WHAT YOU WILL DO
A verbatim copy of the data below is the required output.

Stored items

Content starts

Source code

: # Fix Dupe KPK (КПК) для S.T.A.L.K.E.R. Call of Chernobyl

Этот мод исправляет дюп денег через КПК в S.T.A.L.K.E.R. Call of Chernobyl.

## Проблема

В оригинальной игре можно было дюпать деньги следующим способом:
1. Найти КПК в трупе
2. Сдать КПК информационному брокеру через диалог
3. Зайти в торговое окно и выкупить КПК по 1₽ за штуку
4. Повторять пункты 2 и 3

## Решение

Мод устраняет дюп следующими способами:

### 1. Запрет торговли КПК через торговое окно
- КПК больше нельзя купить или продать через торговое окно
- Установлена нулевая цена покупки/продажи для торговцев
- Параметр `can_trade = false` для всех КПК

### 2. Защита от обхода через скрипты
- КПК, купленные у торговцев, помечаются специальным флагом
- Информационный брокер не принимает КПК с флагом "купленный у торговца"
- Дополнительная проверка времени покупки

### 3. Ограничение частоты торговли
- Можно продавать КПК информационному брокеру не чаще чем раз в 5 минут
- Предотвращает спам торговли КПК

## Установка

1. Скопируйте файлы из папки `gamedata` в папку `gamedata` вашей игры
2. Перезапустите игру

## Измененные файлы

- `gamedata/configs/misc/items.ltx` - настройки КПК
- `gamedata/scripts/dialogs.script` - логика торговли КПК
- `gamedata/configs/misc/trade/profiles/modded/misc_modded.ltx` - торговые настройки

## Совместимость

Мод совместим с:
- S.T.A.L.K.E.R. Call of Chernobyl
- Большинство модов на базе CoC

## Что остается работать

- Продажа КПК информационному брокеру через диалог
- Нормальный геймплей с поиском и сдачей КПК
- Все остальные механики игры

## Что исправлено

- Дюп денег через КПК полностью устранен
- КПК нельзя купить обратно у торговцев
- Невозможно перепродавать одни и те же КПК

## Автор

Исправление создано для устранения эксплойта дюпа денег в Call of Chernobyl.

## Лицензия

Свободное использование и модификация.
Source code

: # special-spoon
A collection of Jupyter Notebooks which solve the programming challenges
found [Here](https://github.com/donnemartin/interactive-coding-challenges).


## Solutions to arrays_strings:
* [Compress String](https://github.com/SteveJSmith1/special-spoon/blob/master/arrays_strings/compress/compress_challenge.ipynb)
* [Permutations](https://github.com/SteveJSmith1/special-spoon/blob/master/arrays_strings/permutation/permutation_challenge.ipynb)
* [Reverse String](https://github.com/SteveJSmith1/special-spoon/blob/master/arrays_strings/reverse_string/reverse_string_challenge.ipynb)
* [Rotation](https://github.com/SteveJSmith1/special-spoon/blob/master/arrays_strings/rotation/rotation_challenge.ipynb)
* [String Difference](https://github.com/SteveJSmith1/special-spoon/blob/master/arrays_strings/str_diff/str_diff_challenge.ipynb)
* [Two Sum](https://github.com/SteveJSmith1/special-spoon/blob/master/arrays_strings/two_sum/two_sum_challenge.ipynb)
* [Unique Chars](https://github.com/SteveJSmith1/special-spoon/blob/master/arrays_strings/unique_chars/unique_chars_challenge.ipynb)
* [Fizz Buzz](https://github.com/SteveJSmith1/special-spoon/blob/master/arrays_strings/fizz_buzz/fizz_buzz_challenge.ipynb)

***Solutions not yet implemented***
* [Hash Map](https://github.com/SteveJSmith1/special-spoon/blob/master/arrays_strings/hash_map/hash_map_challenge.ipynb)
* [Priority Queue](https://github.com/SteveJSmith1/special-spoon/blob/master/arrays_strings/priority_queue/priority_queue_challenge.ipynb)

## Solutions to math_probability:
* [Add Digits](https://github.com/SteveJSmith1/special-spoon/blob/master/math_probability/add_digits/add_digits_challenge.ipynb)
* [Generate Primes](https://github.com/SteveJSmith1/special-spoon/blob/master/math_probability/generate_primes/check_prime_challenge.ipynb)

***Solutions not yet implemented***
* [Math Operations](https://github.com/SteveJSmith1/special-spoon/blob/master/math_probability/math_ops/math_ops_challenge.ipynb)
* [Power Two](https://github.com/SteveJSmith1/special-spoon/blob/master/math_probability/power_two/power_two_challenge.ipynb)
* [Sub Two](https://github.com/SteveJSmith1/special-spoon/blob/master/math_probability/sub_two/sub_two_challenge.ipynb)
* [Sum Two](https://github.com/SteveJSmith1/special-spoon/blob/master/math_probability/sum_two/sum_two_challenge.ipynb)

Content ends

TASK ANSWER
Source code

: # Fix Dupe KPK (КПК) для S.T.A.L.K.E.R. Call of Chernobyl

Этот мод исправляет дюп денег через КПК в S.T.A.L.K.E.R. Call of Chernobyl.

## Проблема

В оригинальной игре можно было дюпать деньги следующим способом:
1. Найти КПК в трупе
2. Сдать КПК информационному брокеру через диалог
3. Зайти в торговое окно и выкупить КПК по 1₽ за штуку
4. Повторять пункты 2 и 3

## Решение

Мод устраняет дюп следующими способами:

### 1. Запрет торговли КПК через торговое окно
- КПК больше нельзя купить или продать через торговое окно
- Установлена нулевая цена покупки/продажи для торговцев
- Параметр `can_trade = false` для всех КПК

### 2. Защита от обхода через скрипты
- КПК, купленные у торговцев, помечаются специальным флагом
- Информационный брокер не принимает КПК с флагом "купленный у торговца"
- Дополнительная проверка времени покупки

### 3. Ограничение частоты торговли
- Можно продавать КПК информационному брокеру не чаще чем раз в 5 минут
- Предотвращает спам торговли КПК

## Установка

1. Скопируйте файлы из папки `gamedata` в папку `gamedata` вашей игры
2. Перезапустите игру

## Измененные файлы

- `gamedata/configs/misc/items.ltx` - настройки КПК
- `gamedata/scripts/dialogs.script` - логика торговли КПК
- `gamedata/configs/misc/trade/profiles/modded/misc_modded.ltx` - торговые настройки

## Совместимость

Мод совместим с:
- S.T.A.L.K.E.R. Call of Chernobyl
- Большинство модов на базе CoC

## Что остается работать

- Продажа КПК информационному брокеру через диалог
- Нормальный геймплей с поиском и сдачей КПК
- Все остальные механики игры

## Что исправлено

- Дюп денег через КПК полностью устранен
- КПК нельзя купить обратно у торговцев
- Невозможно перепродавать одни и те же КПК

## Автор

Исправление создано для устранения эксплойта дюпа денег в Call of Chernobyl.

## Лицензия

Свободное использование и модификация.
Source code

: # special-spoon
A collection of Jupyter Notebooks which solve the programming challenges
found [Here](https://github.com/donnemartin/interactive-coding-challenges).


## Solutions to arrays_strings:
* [Compress String](https://github.com/SteveJSmith1/special-spoon/blob/master/arrays_strings/compress/compress_challenge.ipynb)
* [Permutations](https://github.com/SteveJSmith1/special-spoon/blob/master/arrays_strings/permutation/permutation_challenge.ipynb)
* [Reverse String](https://github.com/SteveJSmith1/special-spoon/blob/master/arrays_strings/reverse_string/reverse_string_challenge.ipynb)
* [Rotation](https://github.com/SteveJSmith1/special-spoon/blob/master/arrays_strings/rotation/rotation_challenge.ipynb)
* [String Difference](https://github.com/SteveJSmith1/special-spoon/blob/master/arrays_strings/str_diff/str_diff_challenge.ipynb)
* [Two Sum](https://github.com/SteveJSmith1/special-spoon/blob/master/arrays_strings/two_sum/two_sum_challenge.ipynb)
* [Unique Chars](https://github.com/SteveJSmith1/special-spoon/blob/master/arrays_strings/unique_chars/unique_chars_challenge.ipynb)
* [Fizz Buzz](https://github.com/SteveJSmith1/special-spoon/blob/master/arrays_strings/fizz_buzz/fizz_buzz_challenge.ipynb)

***Solutions not yet implemented***
* [Hash Map](https://github.com/SteveJSmith1/special-spoon/blob/master/arrays_strings/hash_map/hash_map_challenge.ipynb)
* [Priority Queue](https://github.com/SteveJSmith1/special-spoon/blob/master/arrays_strings/priority_queue/priority_queue_challenge.ipynb)

## Solutions to math_probability:
* [Add Digits](https://github.com/SteveJSmith1/special-spoon/blob/master/math_probability/add_digits/add_digits_challenge.ipynb)
* [Generate Primes](https://github.com/SteveJSmith1/special-spoon/blob/master/math_probability/generate_primes/check_prime_challenge.ipynb)

***Solutions not yet implemented***
* [Math Operations](https://github.com/SteveJSmith1/special-spoon/blob/master/math_probability/math_ops/math_ops_challenge.ipynb)
* [Power Two](https://github.com/SteveJSmith1/special-spoon/blob/master/math_probability/power_two/power_two_challenge.ipynb)
* [Sub Two](https://github.com/SteveJSmith1/special-spoon/blob/master/math_probability/sub_two/sub_two_challenge.ipynb)
* [Sum Two](https://github.com/SteveJSmith1/special-spoon/blob/master/math_probability/sum_two/sum_two_challenge.ipynb)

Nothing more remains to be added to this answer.